As soon as the development of man's intellect enables him to distinguish right from wrong, he inevitably comes under the sway of what is termed moral law, and thenceforth it is impossible for him to do any act, however momentous or however minute, having a moral quality, of which that law does not take cognizance. Conscience having its imperial and divine seat in every breast, susceptible of having its vision made more comprehensive and more acute, its touch more delicate, and its decrees more perfect by enlightened education, yet incapable of being torn from the breast of man, conscience is a universal judge, holding its assize at every man's door, sitting in judgment upon every act and every omission partaking of a moral quality, to condemn or to approve.
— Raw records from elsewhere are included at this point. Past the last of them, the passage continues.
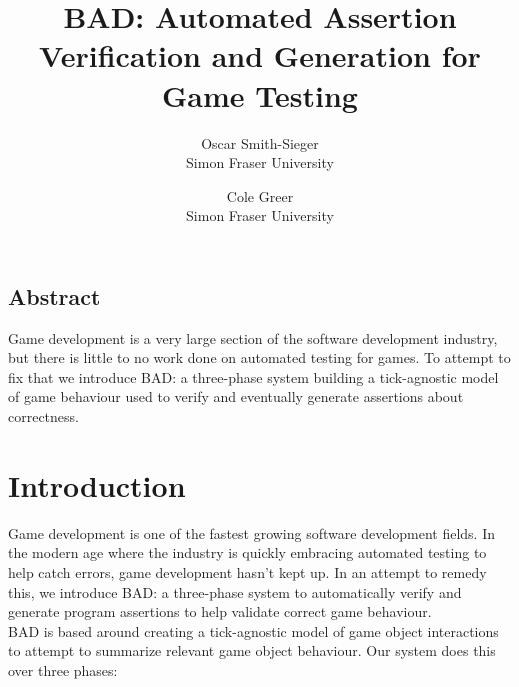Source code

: \documentclass[letterpaper,twocolumn,10pt]{article}
\begin{document}
\date{}

\title{\Large \bf BAD: Automated Assertion Verification and Generation for Game Testing}

\author{
{\rm Oscar Smith-Sieger}\\
Simon Fraser University
\and
{\rm Cole Greer}\\
Simon Fraser University
} %

\maketitle

\thispagestyle{empty}


\subsection*{Abstract}

Game development is a very large section of the software development industry, but there is little to no work done on automated testing for games. To attempt to fix that we introduce BAD: a three-phase system building a tick-agnostic model of game behaviour used to verify and eventually generate assertions about correctness. \\

\section{Introduction}


Game development is one of the fastest growing software development fields. In the modern age where the industry is quickly embracing automated testing to help catch errors, game development hasn't kept up. In an attempt to remedy this, we introduce BAD: a three-phase system to automatically verify and generate program assertions to help validate correct game behaviour.\\

BAD is based around creating a tick-agnostic model of game object interactions to attempt to summarize relevant game object behaviour. Our system does this over three phases:
\end{document}
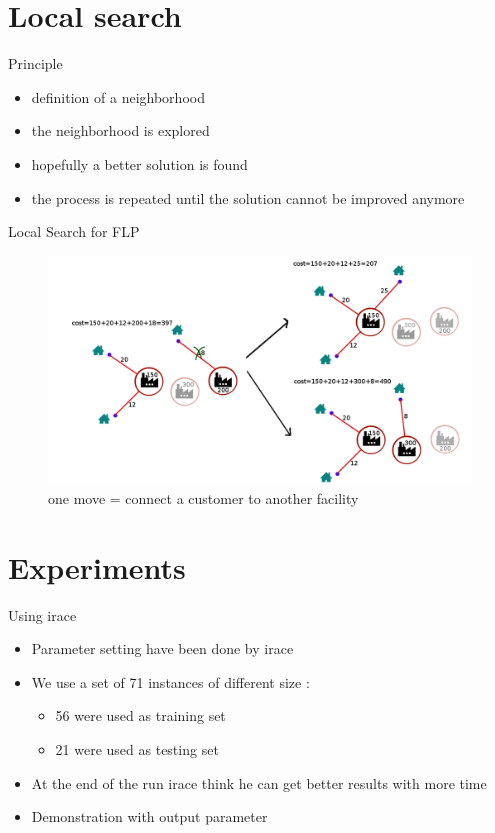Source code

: \documentclass{beamer}
\begin{document}
\section{Local search}

\begin{frame}{Principle}
    \begin{itemize}
        \item definition of a neighborhood
        \item the neighborhood is explored
        \item hopefully a better solution is found
        \item the process is repeated until the solution cannot be improved anymore
    \end{itemize}
\end{frame}

\begin{frame}{Local Search for FLP}
    \begin{figure}
        \centering
        \includegraphics[scale=0.27]{schemalstot}
        \caption{ one move = connect a customer to another facility}
    \end{figure}
\end{frame}

\section{Experiments}

\begin{frame}{Using irace}
\begin{itemize}
\item
Parameter setting have been done by irace
\item
We use a set of 71 instances of different size :
\begin{itemize}
\item
56 were used as training set
\item
21 were used as testing set
\end{itemize}
\item
At the end of the run irace think he can get better results with more time
\item<2->
Demonstration with output parameter
\end{itemize}
\end{frame}
\end{document}

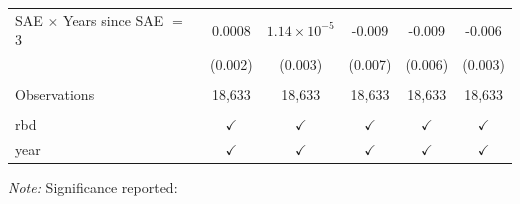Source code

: \begin{table}[htbp]
{{\begin{tabular}{lccccc}
      SAE $\times$ Years since SAE $=$ 3   & 0.0008         & $1.14\times 10^{-5}$  & -0.009        & -0.009        & -0.006\\   
                                           & (0.002)        & (0.003)               & (0.007)       & (0.006)       & (0.003)\\   
       \\
      Observations                         & 18,633         & 18,633                & 18,633        & 18,633        & 18,633\\  
       \\
      rbd                                  & $\checkmark$   & $\checkmark$          & $\checkmark$  & $\checkmark$  & $\checkmark$\\   
      year                                 & $\checkmark$   & $\checkmark$          & $\checkmark$  & $\checkmark$  & $\checkmark$\\   
      \bottomrule
   \end{tabular}
}}

\vspace{0.2cm}
{\footnotesize \emph{Note:} Significance reported:}
\end{table}
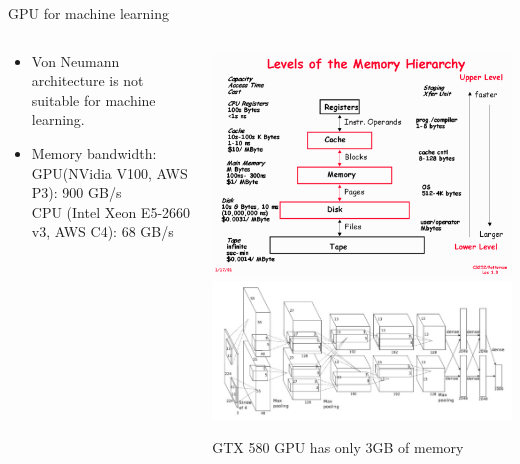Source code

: \documentclass[14pt,aspectratio=1610]{beamer}
\begin{document}
\begin{frame}{GPU for machine learning}
\begin{columns}
\begin{column}[t]{0.6\linewidth}
\small
\begin{itemize}
\item Von Neumann architecture is not suitable for machine learning.
\item Memory bandwidth: \\
GPU(NVidia V100, AWS P3): 900 GB/s \\
CPU (Intel Xeon E5-2660 v3, AWS C4): 68 GB/s
\end{itemize}
\end{column}
\begin{column}[t]{0.38\linewidth}
\begin{center}
\includegraphics[width=\textwidth]{memory_hierarchy.png} \\
\includegraphics[width=\textwidth]{alexnet_architecture.png} \\
\end{center}
\tiny
GTX 580 GPU has only 3GB of memory
\end{column}
\end{columns}
\end{frame}
\end{document}
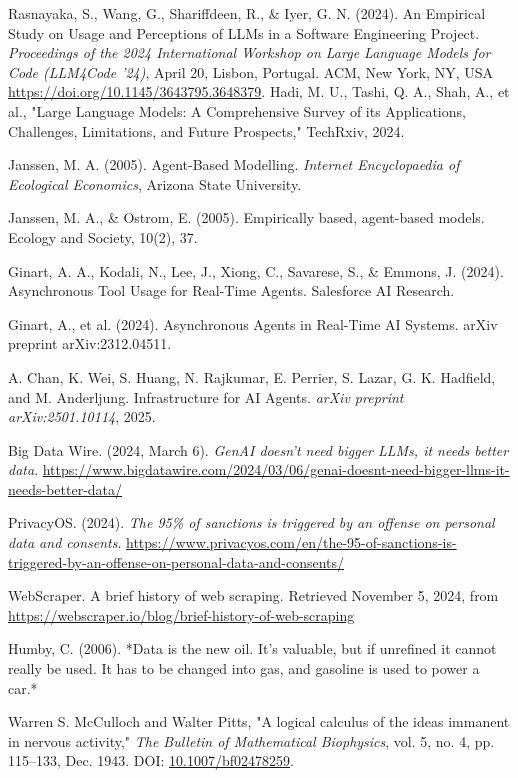 \documentclass[english,master]{unibg}
\begin{document}
\begin{thebibliography}{1}
Rasnayaka, S., Wang, G., Shariffdeen, R., \& Iyer, G. N. (2024). An Empirical Study on Usage and Perceptions of LLMs in a Software Engineering Project. \textit{Proceedings of the 2024 International Workshop on Large Language Models for Code (LLM4Code ’24)}, April 20, Lisbon, Portugal. ACM, New York, NY, USA \url{https://doi.org/10.1145/3643795.3648379}.
 Hadi, M. U., Tashi, Q. A., Shah, A., et al., "Large Language Models: A Comprehensive Survey of its Applications, Challenges, Limitations, and Future Prospects," TechRxiv, 2024.

 Janssen, M. A. (2005). Agent-Based Modelling. \textit{Internet Encyclopaedia of Ecological Economics}, Arizona State University.

 Janssen, M. A., \& Ostrom, E. (2005). Empirically based, agent-based models. Ecology and Society, 10(2), 37.



 Ginart, A. A., Kodali, N., Lee, J., Xiong, C., Savarese, S., \& Emmons, J. (2024). Asynchronous Tool Usage for Real-Time Agents. Salesforce AI Research.



 Ginart, A., et al. (2024). Asynchronous Agents in Real-Time AI Systems. arXiv preprint arXiv:2312.04511.

A. Chan, K. Wei, S. Huang, N. Rajkumar, E. Perrier, S. Lazar, G. K. Hadfield, and M. Anderljung.
\newblock Infrastructure for AI Agents.
\newblock \emph{arXiv preprint arXiv:2501.10114}, 2025.

Big Data Wire. (2024, March 6). \textit{GenAI doesn’t need bigger LLMs, it needs better data}. \url{https://www.bigdatawire.com/2024/03/06/genai-doesnt-need-bigger-llms-it-needs-better-data/}

PrivacyOS. (2024). \textit{The 95\% of sanctions is triggered by an offense on personal data and consents}. \url{https://www.privacyos.com/en/the-95-of-sanctions-is-triggered-by-an-offense-on-personal-data-and-consents/}

WebScraper. A brief history of web scraping. Retrieved November 5, 2024, from \url{https://webscraper.io/blog/brief-history-of-web-scraping}

Humby, C. (2006). *Data is the new oil. It's valuable, but if unrefined it cannot really be used. It has to be changed into gas, and gasoline is used to power a car.*

Warren S. McCulloch and Walter Pitts, 
"A logical calculus of the ideas immanent in nervous activity," 
\textit{The Bulletin of Mathematical Biophysics}, 
vol. 5, no. 4, pp. 115--133, Dec. 1943. 
DOI: \href{https://doi.org/10.1007/bf02478259}{10.1007/bf02478259}.


\end{thebibliography}
\end{document}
It administers in its own way and by its own methods what may, indeed, be termed the moral code: and yet it is absolutely essential to a correct legal conception of law to define its province, and to separate it for purposes of definition, classification, study, and administration,

1 By the metaphorical language of the text, in which conscience is personified, I do not imply that conscience is a separate, special, or exceptional moral faculty in our nature. On the contrary, I am inclined to agree with those who deny this, and maintain that conscience is the ethical manifestations or revelations of our whole moral nature, which is indivisible, — and not those of a supposed single and distinct sense or faculty. Those who are curious on this subject will find it discussed at length by Professor Lorimer ("The Institutes of Law," Edinburgh and London, 2d ed., 1880, chap. vi., pp. 186-201). Unlike this distinguished writer, I am unable to see that the question whether conscience is a separate faculty or not has any special bearing on practical jurisprudence.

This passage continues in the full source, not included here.